=== Recorded information ===
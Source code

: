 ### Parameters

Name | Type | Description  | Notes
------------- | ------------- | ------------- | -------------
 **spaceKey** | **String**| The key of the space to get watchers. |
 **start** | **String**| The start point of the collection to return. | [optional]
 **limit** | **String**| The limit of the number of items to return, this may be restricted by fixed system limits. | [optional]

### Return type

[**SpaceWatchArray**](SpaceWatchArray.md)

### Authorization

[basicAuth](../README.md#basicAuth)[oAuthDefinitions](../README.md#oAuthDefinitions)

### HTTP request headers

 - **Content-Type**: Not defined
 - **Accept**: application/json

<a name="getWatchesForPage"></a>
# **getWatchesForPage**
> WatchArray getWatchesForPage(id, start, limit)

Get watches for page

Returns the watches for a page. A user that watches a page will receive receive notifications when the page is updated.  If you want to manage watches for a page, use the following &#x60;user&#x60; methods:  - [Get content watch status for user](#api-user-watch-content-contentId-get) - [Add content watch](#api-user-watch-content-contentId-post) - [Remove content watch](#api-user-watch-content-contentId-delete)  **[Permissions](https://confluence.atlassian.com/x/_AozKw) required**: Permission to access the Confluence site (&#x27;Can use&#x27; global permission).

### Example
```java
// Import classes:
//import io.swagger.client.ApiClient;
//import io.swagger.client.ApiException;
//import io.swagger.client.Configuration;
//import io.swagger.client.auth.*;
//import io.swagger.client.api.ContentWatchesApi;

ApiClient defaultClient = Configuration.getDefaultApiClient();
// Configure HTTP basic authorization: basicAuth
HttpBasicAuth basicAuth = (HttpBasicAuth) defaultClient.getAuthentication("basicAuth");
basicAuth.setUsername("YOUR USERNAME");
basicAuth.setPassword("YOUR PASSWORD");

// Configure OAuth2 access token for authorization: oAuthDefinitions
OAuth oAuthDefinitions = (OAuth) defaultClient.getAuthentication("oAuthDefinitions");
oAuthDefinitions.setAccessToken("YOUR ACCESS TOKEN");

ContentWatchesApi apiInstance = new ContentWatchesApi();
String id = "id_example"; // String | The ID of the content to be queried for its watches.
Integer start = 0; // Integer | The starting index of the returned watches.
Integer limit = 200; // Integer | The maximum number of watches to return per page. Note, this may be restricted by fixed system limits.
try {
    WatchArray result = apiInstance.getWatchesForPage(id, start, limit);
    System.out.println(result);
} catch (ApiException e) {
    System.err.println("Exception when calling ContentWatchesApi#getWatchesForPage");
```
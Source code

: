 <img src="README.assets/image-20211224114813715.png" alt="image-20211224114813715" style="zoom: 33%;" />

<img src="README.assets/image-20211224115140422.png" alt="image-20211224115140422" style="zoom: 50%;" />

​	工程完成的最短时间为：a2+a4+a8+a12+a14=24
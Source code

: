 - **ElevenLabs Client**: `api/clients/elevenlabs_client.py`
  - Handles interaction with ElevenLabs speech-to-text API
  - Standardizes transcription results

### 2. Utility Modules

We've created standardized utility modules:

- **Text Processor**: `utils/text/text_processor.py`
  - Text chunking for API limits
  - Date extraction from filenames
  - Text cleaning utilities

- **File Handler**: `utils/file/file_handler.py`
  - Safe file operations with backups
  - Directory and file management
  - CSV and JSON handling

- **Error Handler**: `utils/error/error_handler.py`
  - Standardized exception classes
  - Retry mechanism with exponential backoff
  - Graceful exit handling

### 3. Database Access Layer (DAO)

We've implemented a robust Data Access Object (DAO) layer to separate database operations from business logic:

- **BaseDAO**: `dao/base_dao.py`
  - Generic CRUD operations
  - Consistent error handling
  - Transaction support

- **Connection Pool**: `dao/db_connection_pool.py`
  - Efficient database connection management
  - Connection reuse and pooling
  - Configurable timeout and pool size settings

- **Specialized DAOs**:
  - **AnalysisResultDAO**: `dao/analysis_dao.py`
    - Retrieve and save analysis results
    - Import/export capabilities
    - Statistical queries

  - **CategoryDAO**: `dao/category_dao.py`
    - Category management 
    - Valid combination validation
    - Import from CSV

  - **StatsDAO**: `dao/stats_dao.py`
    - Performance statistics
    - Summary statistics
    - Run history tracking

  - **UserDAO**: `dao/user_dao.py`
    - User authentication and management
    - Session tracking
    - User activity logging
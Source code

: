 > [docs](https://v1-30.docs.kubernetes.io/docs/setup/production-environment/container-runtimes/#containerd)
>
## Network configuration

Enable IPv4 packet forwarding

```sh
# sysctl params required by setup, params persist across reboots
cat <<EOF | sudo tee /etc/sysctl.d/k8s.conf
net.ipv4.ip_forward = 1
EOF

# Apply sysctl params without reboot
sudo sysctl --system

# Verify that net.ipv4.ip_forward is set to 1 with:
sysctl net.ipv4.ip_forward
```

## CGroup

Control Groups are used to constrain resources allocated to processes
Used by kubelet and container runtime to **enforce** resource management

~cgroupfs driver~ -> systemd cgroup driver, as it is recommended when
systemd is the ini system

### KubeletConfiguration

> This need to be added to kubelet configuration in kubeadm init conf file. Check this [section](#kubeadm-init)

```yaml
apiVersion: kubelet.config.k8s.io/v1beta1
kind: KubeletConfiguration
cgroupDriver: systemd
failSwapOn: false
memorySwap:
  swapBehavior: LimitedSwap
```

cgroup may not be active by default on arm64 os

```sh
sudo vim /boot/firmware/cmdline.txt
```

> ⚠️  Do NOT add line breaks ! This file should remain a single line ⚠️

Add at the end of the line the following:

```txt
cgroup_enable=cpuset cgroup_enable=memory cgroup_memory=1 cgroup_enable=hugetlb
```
===
What you have to do => The records above should be repeated exactly. Print them all.

Response to the task =>
Source code

: ### Parameters

Name | Type | Description  | Notes
------------- | ------------- | ------------- | -------------
 **spaceKey** | **String**| The key of the space to get watchers. |
 **start** | **String**| The start point of the collection to return. | [optional]
 **limit** | **String**| The limit of the number of items to return, this may be restricted by fixed system limits. | [optional]

### Return type

[**SpaceWatchArray**](SpaceWatchArray.md)

### Authorization

[basicAuth](../README.md#basicAuth)[oAuthDefinitions](../README.md#oAuthDefinitions)

### HTTP request headers

 - **Content-Type**: Not defined
 - **Accept**: application/json

<a name="getWatchesForPage"></a>
# **getWatchesForPage**
> WatchArray getWatchesForPage(id, start, limit)

Get watches for page

Returns the watches for a page. A user that watches a page will receive receive notifications when the page is updated.  If you want to manage watches for a page, use the following &#x60;user&#x60; methods:  - [Get content watch status for user](#api-user-watch-content-contentId-get) - [Add content watch](#api-user-watch-content-contentId-post) - [Remove content watch](#api-user-watch-content-contentId-delete)  **[Permissions](https://confluence.atlassian.com/x/_AozKw) required**: Permission to access the Confluence site (&#x27;Can use&#x27; global permission).

### Example
```java
// Import classes:
//import io.swagger.client.ApiClient;
//import io.swagger.client.ApiException;
//import io.swagger.client.Configuration;
//import io.swagger.client.auth.*;
//import io.swagger.client.api.ContentWatchesApi;

ApiClient defaultClient = Configuration.getDefaultApiClient();
// Configure HTTP basic authorization: basicAuth
HttpBasicAuth basicAuth = (HttpBasicAuth) defaultClient.getAuthentication("basicAuth");
basicAuth.setUsername("YOUR USERNAME");
basicAuth.setPassword("YOUR PASSWORD");

// Configure OAuth2 access token for authorization: oAuthDefinitions
OAuth oAuthDefinitions = (OAuth) defaultClient.getAuthentication("oAuthDefinitions");
oAuthDefinitions.setAccessToken("YOUR ACCESS TOKEN");

ContentWatchesApi apiInstance = new ContentWatchesApi();
String id = "id_example"; // String | The ID of the content to be queried for its watches.
Integer start = 0; // Integer | The starting index of the returned watches.
Integer limit = 200; // Integer | The maximum number of watches to return per page. Note, this may be restricted by fixed system limits.
try {
    WatchArray result = apiInstance.getWatchesForPage(id, start, limit);
    System.out.println(result);
} catch (ApiException e) {
    System.err.println("Exception when calling ContentWatchesApi#getWatchesForPage");
```
Source code

: <img src="README.assets/image-20211224114813715.png" alt="image-20211224114813715" style="zoom: 33%;" />

<img src="README.assets/image-20211224115140422.png" alt="image-20211224115140422" style="zoom: 50%;" />

​	工程完成的最短时间为：a2+a4+a8+a12+a14=24
Source code

: - **ElevenLabs Client**: `api/clients/elevenlabs_client.py`
  - Handles interaction with ElevenLabs speech-to-text API
  - Standardizes transcription results

### 2. Utility Modules

We've created standardized utility modules:

- **Text Processor**: `utils/text/text_processor.py`
  - Text chunking for API limits
  - Date extraction from filenames
  - Text cleaning utilities

- **File Handler**: `utils/file/file_handler.py`
  - Safe file operations with backups
  - Directory and file management
  - CSV and JSON handling

- **Error Handler**: `utils/error/error_handler.py`
  - Standardized exception classes
  - Retry mechanism with exponential backoff
  - Graceful exit handling

### 3. Database Access Layer (DAO)

We've implemented a robust Data Access Object (DAO) layer to separate database operations from business logic:

- **BaseDAO**: `dao/base_dao.py`
  - Generic CRUD operations
  - Consistent error handling
  - Transaction support

- **Connection Pool**: `dao/db_connection_pool.py`
  - Efficient database connection management
  - Connection reuse and pooling
  - Configurable timeout and pool size settings

- **Specialized DAOs**:
  - **AnalysisResultDAO**: `dao/analysis_dao.py`
    - Retrieve and save analysis results
    - Import/export capabilities
    - Statistical queries

  - **CategoryDAO**: `dao/category_dao.py`
    - Category management 
    - Valid combination validation
    - Import from CSV

  - **StatsDAO**: `dao/stats_dao.py`
    - Performance statistics
    - Summary statistics
    - Run history tracking

  - **UserDAO**: `dao/user_dao.py`
    - User authentication and management
    - Session tracking
    - User activity logging
Source code

: > [docs](https://v1-30.docs.kubernetes.io/docs/setup/production-environment/container-runtimes/#containerd)
>
## Network configuration

Enable IPv4 packet forwarding

```sh
# sysctl params required by setup, params persist across reboots
cat <<EOF | sudo tee /etc/sysctl.d/k8s.conf
net.ipv4.ip_forward = 1
EOF

# Apply sysctl params without reboot
sudo sysctl --system

# Verify that net.ipv4.ip_forward is set to 1 with:
sysctl net.ipv4.ip_forward
```

## CGroup

Control Groups are used to constrain resources allocated to processes
Used by kubelet and container runtime to **enforce** resource management

~cgroupfs driver~ -> systemd cgroup driver, as it is recommended when
systemd is the ini system

### KubeletConfiguration

> This need to be added to kubelet configuration in kubeadm init conf file. Check this [section](#kubeadm-init)

```yaml
apiVersion: kubelet.config.k8s.io/v1beta1
kind: KubeletConfiguration
cgroupDriver: systemd
failSwapOn: false
memorySwap:
  swapBehavior: LimitedSwap
```

cgroup may not be active by default on arm64 os

```sh
sudo vim /boot/firmware/cmdline.txt
```

> ⚠️  Do NOT add line breaks ! This file should remain a single line ⚠️

Add at the end of the line the following:

```txt
cgroup_enable=cpuset cgroup_enable=memory cgroup_memory=1 cgroup_enable=hugetlb
```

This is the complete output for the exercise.